In the First Book of the Second Part, I treat also, though not, as I have said, exclusively, of the manifestation of Christianity in social life. In order to unite this endeavor with the general biographic plan of the work, it was necessary that the men selected should be more or less representative of public movements or characteristics. They are so: yet I have not been able to attain here a symmetry to yield me satisfaction. I must beg the reader, however, to remark, that I refer only incidentally to what is strictly the national lifethat which one nation has as distinguished from another-and that my object is the general structure of

the internal social economy. A man in private life may well enough represent or introduce a phase of this.

It was my idea and endeavor to represent the whole life of each individual of whom I spoke. I think that Mr. Carlyle has demonstrated, that a biography can be given in the compass of a review article: his essay on Burns I consider, in the full signification of the term, one of the most perfect biographies I ever looked into: and the highest success at which I aimed, in a literary point of view, was the introduction into Christian biography of certain of the methods of him whom I believe to be the greatest biographic writer that ever lived. My failure has been only not so complete as to hide itself from my own eyes.

My relation to Mr. Carlyle is twofold.

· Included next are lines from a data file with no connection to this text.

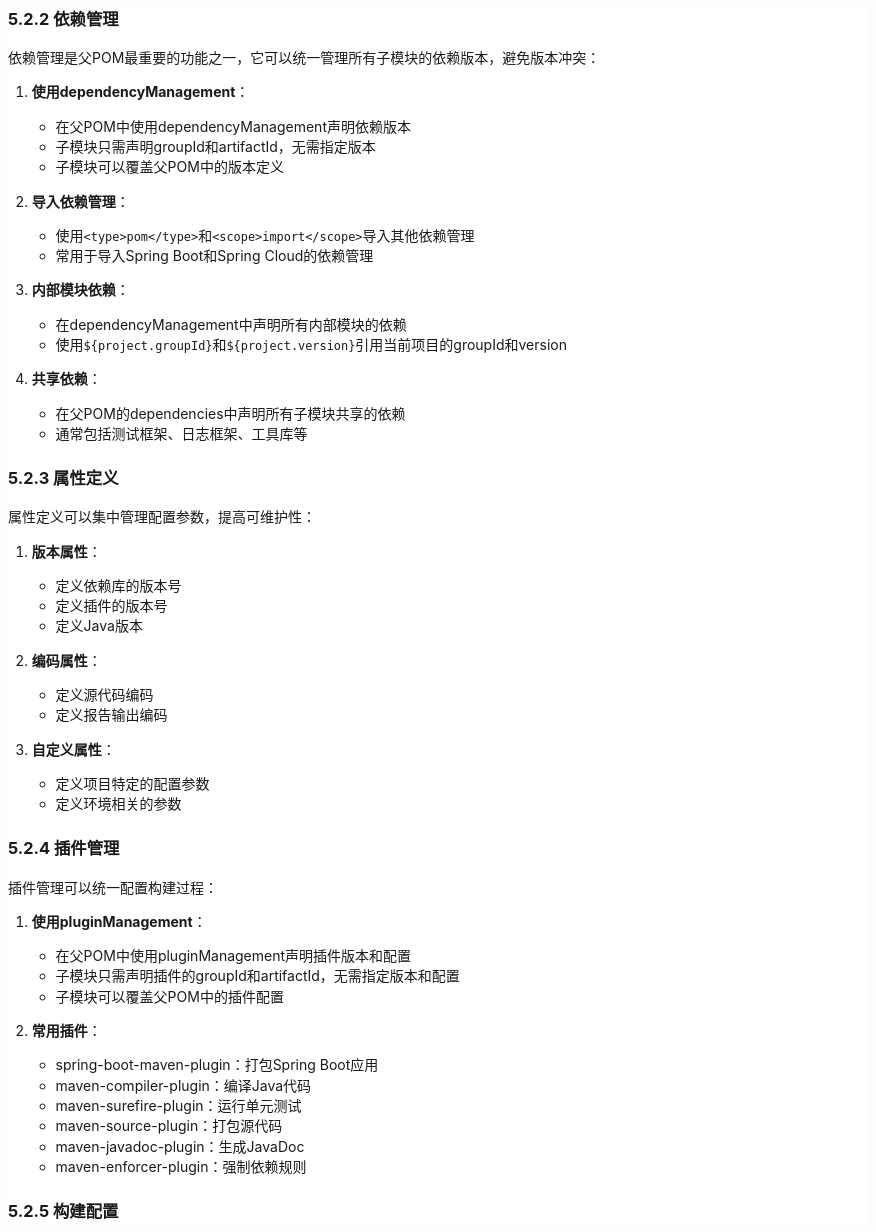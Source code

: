 ### 5.2.2 依赖管理

依赖管理是父POM最重要的功能之一，它可以统一管理所有子模块的依赖版本，避免版本冲突：

1. **使用dependencyManagement**：
   - 在父POM中使用dependencyManagement声明依赖版本
   - 子模块只需声明groupId和artifactId，无需指定版本
   - 子模块可以覆盖父POM中的版本定义

2. **导入依赖管理**：
   - 使用`<type>pom</type>`和`<scope>import</scope>`导入其他依赖管理
   - 常用于导入Spring Boot和Spring Cloud的依赖管理

3. **内部模块依赖**：
   - 在dependencyManagement中声明所有内部模块的依赖
   - 使用`${project.groupId}`和`${project.version}`引用当前项目的groupId和version

4. **共享依赖**：
   - 在父POM的dependencies中声明所有子模块共享的依赖
   - 通常包括测试框架、日志框架、工具库等

### 5.2.3 属性定义

属性定义可以集中管理配置参数，提高可维护性：

1. **版本属性**：
   - 定义依赖库的版本号
   - 定义插件的版本号
   - 定义Java版本

2. **编码属性**：
   - 定义源代码编码
   - 定义报告输出编码

3. **自定义属性**：
   - 定义项目特定的配置参数
   - 定义环境相关的参数

### 5.2.4 插件管理

插件管理可以统一配置构建过程：

1. **使用pluginManagement**：
   - 在父POM中使用pluginManagement声明插件版本和配置
   - 子模块只需声明插件的groupId和artifactId，无需指定版本和配置
   - 子模块可以覆盖父POM中的插件配置

2. **常用插件**：
   - spring-boot-maven-plugin：打包Spring Boot应用
   - maven-compiler-plugin：编译Java代码
   - maven-surefire-plugin：运行单元测试
   - maven-source-plugin：打包源代码
   - maven-javadoc-plugin：生成JavaDoc
   - maven-enforcer-plugin：强制依赖规则

### 5.2.5 构建配置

The influence exerted by him upon my style and modes of thought is as powerful as my mind was capable of receiving : yet my dissent from his opinions is thorough and total. I believe that, without a grand rectification, his views must be pernicious in their every influence; when Christianity gives them this rectification, I think they convey important lessons to Christian men and Christian churches. Whether the streams that flow from that fountain are to spread bliss or bale, depends upon whether there can be put into it a branch from the Christian vine: and this, since no better has attempted it, I endeavor to do.

Let it not be thought, however, that the following pages contain nothing but argument. Argument, indeed, does not very much abound. I endeavor to let

facts speak. In delineating the Christian life, moreover, one can never even approach truthfulness, if he regards only one aspect of character: Christianity, by hypothesis, makes all things new.

The book is popular in the sense that I desired its style to be such as would please all readers: but I must beg to state that, in the first part, I endeavor to lay the foundation on the deepest and most stable ground.

I have throughout abstained from quotation of book and page. The facts I state in connection with each man of whom I treat, are what might have been embraced in a pretty long review article. I state my obligations to the authors of the several biographic works I have consulted: and it will be no unimportant result, if my essay should lead to a wider and more practical use of the valuable and varied materials afforded by our now rich literature of Christian biography; from such a reservoir, streams might be led off to water many a particular field, and cause many a particular crop to grow.

In my first chapter, and in the first of the Second Part, I speak occasionally with a decision and succinctness which may seem somewhat assuming. I must excuse myself by saying, that I have almost entirely given results, and that I did not rashly satisfy myself of their soundness. I may mention that, in defining the nature of happiness, I do not mean to assert that the theory of Sir William Hamilton is identical with that of Butler, but only that they can be shown to harmonize.